### What is needed
If a line of the data below holds the string "huggingface", copy it.

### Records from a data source
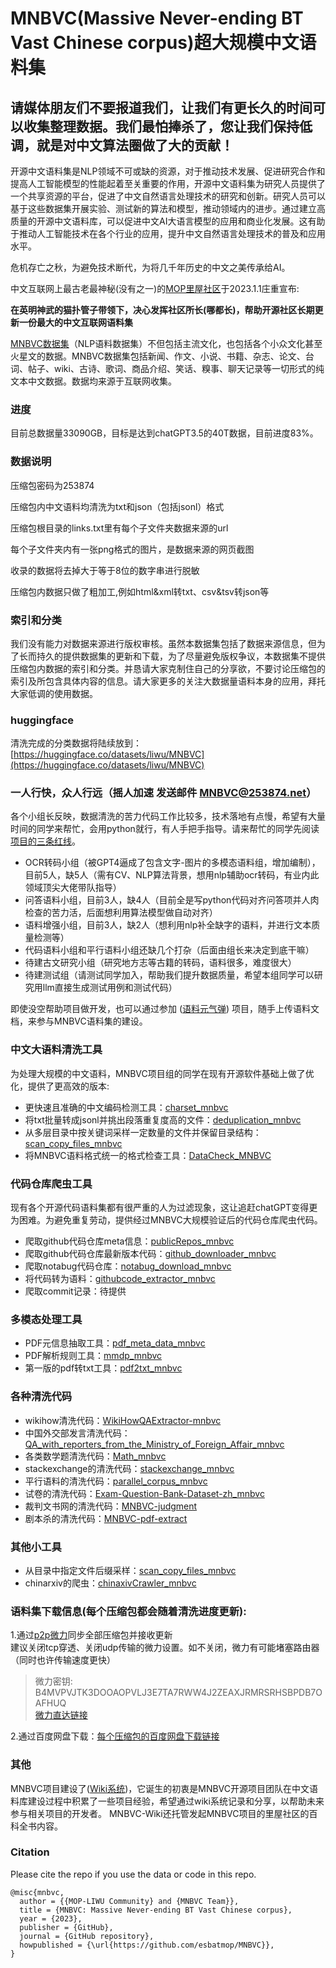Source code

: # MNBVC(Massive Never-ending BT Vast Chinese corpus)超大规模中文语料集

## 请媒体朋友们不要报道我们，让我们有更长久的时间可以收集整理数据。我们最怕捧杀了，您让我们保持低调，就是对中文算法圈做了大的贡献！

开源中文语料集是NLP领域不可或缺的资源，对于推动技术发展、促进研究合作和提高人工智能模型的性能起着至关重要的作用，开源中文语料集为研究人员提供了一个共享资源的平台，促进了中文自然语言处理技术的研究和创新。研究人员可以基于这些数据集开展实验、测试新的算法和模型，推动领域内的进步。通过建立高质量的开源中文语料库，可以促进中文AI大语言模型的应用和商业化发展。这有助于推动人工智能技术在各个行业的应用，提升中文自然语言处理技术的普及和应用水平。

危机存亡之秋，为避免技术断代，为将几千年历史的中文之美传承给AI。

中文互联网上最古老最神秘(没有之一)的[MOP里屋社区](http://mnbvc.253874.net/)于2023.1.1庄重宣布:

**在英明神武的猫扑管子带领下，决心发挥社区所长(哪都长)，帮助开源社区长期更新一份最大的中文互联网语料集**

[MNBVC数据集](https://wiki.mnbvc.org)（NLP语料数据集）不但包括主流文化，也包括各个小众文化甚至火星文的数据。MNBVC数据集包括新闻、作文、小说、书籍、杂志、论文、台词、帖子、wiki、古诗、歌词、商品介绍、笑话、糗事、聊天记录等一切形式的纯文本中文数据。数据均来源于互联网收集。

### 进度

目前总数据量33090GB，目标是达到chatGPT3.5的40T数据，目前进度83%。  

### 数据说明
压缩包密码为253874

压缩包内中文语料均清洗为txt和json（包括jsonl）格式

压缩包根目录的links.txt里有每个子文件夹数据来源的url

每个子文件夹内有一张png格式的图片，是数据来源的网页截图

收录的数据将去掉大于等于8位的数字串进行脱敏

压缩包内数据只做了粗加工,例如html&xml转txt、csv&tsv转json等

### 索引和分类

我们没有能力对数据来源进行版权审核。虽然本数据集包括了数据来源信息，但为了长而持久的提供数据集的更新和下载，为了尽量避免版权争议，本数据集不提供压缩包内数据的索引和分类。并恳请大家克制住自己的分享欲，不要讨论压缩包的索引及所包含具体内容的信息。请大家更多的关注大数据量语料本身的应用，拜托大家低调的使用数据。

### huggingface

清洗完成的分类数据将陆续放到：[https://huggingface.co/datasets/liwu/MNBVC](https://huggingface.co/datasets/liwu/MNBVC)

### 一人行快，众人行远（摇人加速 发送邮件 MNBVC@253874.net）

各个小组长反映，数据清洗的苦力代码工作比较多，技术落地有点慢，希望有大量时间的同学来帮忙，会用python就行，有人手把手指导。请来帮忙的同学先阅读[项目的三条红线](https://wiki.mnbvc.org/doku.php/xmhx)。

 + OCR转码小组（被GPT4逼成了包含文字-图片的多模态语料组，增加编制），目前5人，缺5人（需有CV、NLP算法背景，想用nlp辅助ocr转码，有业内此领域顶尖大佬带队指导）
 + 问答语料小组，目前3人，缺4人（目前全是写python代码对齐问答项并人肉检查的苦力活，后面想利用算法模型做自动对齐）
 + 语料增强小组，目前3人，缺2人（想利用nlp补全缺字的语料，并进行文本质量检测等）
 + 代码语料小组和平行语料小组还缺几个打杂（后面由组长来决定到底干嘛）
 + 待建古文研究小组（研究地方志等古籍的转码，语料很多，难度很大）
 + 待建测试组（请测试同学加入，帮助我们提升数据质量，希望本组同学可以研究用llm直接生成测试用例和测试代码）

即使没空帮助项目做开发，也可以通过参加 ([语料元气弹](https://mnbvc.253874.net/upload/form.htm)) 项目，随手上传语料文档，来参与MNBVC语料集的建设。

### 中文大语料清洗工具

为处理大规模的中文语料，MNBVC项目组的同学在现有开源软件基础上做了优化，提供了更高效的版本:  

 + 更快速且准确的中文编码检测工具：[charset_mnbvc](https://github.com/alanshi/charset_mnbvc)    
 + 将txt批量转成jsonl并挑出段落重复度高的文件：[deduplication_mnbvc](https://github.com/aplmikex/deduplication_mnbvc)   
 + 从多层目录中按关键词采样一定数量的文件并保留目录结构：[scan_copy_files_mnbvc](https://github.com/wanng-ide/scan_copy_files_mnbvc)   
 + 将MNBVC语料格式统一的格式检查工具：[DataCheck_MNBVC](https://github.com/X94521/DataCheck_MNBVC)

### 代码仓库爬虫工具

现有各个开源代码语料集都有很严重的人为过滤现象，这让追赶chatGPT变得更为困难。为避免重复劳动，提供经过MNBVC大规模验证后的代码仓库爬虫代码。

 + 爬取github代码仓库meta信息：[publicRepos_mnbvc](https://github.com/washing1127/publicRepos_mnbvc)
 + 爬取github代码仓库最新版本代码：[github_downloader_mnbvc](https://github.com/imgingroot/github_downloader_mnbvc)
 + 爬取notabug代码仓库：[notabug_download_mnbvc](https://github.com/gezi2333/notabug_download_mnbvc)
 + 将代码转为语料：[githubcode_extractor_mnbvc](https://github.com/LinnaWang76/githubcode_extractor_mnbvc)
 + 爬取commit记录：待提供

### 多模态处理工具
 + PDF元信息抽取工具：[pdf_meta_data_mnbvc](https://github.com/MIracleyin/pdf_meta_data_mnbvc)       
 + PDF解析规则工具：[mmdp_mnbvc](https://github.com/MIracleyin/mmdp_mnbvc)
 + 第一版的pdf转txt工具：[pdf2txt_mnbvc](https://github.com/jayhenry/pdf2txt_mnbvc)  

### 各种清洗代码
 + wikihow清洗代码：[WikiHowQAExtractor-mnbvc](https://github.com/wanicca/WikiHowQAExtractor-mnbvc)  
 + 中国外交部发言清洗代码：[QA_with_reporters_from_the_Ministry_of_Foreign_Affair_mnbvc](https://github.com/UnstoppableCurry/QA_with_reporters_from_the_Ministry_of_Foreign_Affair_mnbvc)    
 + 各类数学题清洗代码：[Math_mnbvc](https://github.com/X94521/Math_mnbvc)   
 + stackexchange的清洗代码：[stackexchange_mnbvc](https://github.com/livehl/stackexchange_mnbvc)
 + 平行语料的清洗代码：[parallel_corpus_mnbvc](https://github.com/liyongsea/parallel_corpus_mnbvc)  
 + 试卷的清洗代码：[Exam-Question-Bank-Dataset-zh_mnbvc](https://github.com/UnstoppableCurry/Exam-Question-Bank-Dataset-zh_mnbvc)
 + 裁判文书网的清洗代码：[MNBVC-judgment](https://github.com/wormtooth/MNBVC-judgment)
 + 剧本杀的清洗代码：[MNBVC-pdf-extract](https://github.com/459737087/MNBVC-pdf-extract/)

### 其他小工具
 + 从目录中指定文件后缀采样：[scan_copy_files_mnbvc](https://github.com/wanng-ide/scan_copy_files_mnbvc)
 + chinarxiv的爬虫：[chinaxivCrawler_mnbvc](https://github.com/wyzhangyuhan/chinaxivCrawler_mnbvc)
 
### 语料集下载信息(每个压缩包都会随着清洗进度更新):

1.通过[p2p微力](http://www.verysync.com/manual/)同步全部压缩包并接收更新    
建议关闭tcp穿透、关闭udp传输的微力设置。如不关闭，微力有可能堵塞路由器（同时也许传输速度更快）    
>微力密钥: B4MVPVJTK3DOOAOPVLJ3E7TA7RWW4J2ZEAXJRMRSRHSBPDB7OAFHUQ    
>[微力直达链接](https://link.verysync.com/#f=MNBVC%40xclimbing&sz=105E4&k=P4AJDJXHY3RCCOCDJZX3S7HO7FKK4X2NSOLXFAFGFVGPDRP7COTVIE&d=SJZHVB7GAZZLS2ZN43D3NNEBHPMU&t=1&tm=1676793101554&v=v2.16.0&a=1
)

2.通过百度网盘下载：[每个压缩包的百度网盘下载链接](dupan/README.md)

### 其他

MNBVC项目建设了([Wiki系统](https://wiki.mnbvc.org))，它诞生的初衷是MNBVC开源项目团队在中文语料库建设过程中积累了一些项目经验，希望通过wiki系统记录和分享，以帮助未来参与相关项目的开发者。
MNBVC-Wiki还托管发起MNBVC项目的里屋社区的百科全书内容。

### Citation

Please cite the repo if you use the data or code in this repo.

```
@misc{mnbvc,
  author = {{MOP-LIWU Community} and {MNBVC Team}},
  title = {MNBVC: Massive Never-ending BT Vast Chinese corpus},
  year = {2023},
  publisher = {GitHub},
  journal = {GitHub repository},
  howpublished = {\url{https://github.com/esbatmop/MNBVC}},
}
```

--

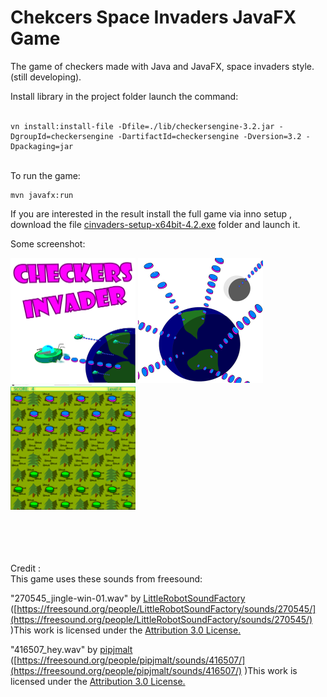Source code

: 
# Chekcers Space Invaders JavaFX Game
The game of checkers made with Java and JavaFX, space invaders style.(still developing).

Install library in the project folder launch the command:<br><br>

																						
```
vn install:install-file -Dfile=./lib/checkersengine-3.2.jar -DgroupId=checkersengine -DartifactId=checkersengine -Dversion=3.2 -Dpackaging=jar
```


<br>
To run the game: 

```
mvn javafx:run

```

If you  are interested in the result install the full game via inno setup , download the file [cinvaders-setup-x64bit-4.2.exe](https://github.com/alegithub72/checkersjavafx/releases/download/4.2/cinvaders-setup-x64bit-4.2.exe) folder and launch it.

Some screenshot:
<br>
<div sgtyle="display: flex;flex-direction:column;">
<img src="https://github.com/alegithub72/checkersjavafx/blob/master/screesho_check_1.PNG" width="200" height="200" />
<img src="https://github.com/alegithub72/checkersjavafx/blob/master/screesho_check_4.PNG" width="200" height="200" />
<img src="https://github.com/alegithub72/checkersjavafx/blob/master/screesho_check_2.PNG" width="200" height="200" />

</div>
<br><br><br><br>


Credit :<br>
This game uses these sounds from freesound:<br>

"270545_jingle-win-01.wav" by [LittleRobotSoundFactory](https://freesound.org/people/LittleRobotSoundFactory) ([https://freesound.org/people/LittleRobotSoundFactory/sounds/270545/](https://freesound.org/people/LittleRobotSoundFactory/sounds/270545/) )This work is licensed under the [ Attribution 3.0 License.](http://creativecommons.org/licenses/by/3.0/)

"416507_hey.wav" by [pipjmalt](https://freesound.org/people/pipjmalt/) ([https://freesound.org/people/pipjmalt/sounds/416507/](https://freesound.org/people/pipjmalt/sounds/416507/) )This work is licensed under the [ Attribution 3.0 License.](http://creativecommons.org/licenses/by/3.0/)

### Answer space
### huggingface
清洗完成的分类数据将陆续放到：[https://huggingface.co/datasets/liwu/MNBVC](https://huggingface.co/datasets/liwu/MNBVC)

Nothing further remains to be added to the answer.